According to the results of enzymatic activity shown by the strain P. stutzeri SPM1, it was noted that the strain possesses azo reductase, laccase and NADH-DCIP reductase enzyme system in control cells. The strain displayed remarkable role in the degradation at the initial stages and decreased gradually at 18 h of incubation. The colour reduction was initiated at 8 h and reached maximum decolourization at 20 h. The decolourization study was conducted for 48 h but the results were evident at the initial 20 h. The amount of azoreductase increased from 0.194 ± 0.05 mL−1 1 min−1 to 0.378 ± 0.03 mL −1 min−1 which was 95% increase in the enzyme content in 12 h of incubation. In the laccase activity an increase of 76% was noted with 0.198 ± 0.03 mL−1 min−1 at the initially stage and 0.348 ± 0.02 mL−1 min−1 after decolourization at 10 h, which was comparatively lesser than the azoreductase activity.
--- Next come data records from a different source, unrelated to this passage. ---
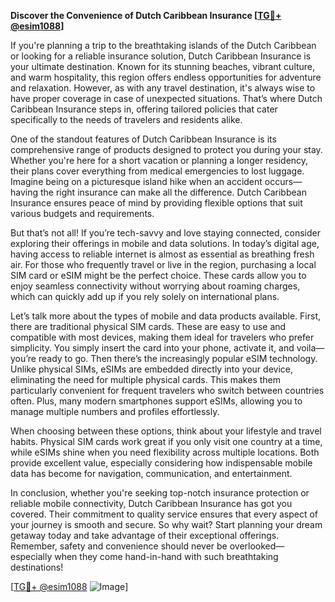 **Discover the Convenience of Dutch Caribbean Insurance [[TG💪+ @esim1088](https://t.me/s/esim1088)]**

If you're planning a trip to the breathtaking islands of the Dutch Caribbean or looking for a reliable insurance solution, Dutch Caribbean Insurance is your ultimate destination. Known for its stunning beaches, vibrant culture, and warm hospitality, this region offers endless opportunities for adventure and relaxation. However, as with any travel destination, it's always wise to have proper coverage in case of unexpected situations. That’s where Dutch Caribbean Insurance steps in, offering tailored policies that cater specifically to the needs of travelers and residents alike.

One of the standout features of Dutch Caribbean Insurance is its comprehensive range of products designed to protect you during your stay. Whether you're here for a short vacation or planning a longer residency, their plans cover everything from medical emergencies to lost luggage. Imagine being on a picturesque island hike when an accident occurs—having the right insurance can make all the difference. Dutch Caribbean Insurance ensures peace of mind by providing flexible options that suit various budgets and requirements.

But that’s not all! If you’re tech-savvy and love staying connected, consider exploring their offerings in mobile and data solutions. In today’s digital age, having access to reliable internet is almost as essential as breathing fresh air. For those who frequently travel or live in the region, purchasing a local SIM card or eSIM might be the perfect choice. These cards allow you to enjoy seamless connectivity without worrying about roaming charges, which can quickly add up if you rely solely on international plans.

Let’s talk more about the types of mobile and data products available. First, there are traditional physical SIM cards. These are easy to use and compatible with most devices, making them ideal for travelers who prefer simplicity. You simply insert the card into your phone, activate it, and voila—you’re ready to go. Then there’s the increasingly popular eSIM technology. Unlike physical SIMs, eSIMs are embedded directly into your device, eliminating the need for multiple physical cards. This makes them particularly convenient for frequent travelers who switch between countries often. Plus, many modern smartphones support eSIMs, allowing you to manage multiple numbers and profiles effortlessly.

When choosing between these options, think about your lifestyle and travel habits. Physical SIM cards work great if you only visit one country at a time, while eSIMs shine when you need flexibility across multiple locations. Both provide excellent value, especially considering how indispensable mobile data has become for navigation, communication, and entertainment.

In conclusion, whether you're seeking top-notch insurance protection or reliable mobile connectivity, Dutch Caribbean Insurance has got you covered. Their commitment to quality service ensures that every aspect of your journey is smooth and secure. So why wait? Start planning your dream getaway today and take advantage of their exceptional offerings. Remember, safety and convenience should never be overlooked—especially when they come hand-in-hand with such breathtaking destinations!

[[TG💪+ @esim1088](https://t.me/s/esim1088) ![Image](https://i.postimg.cc/Y0z9fWf4/image.png)]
About 88% increase was observed in the NADH-DCIP reductase activity after 8 h of incubation. The amount before decolourization was 12 ± 1.50 mL−1 min−1 and rose to nearly 22.56 ± 1.85 mL−1 min−1 after decolourization. Table 2 depicts the enzyme activity during decolourization of dye Procion Red—H3B by the strain P. stutzeri SPM1.

Table 2 Enzyme activity during decolourization of dye Procion Red—H3B by strain P. stutzeri SPM1.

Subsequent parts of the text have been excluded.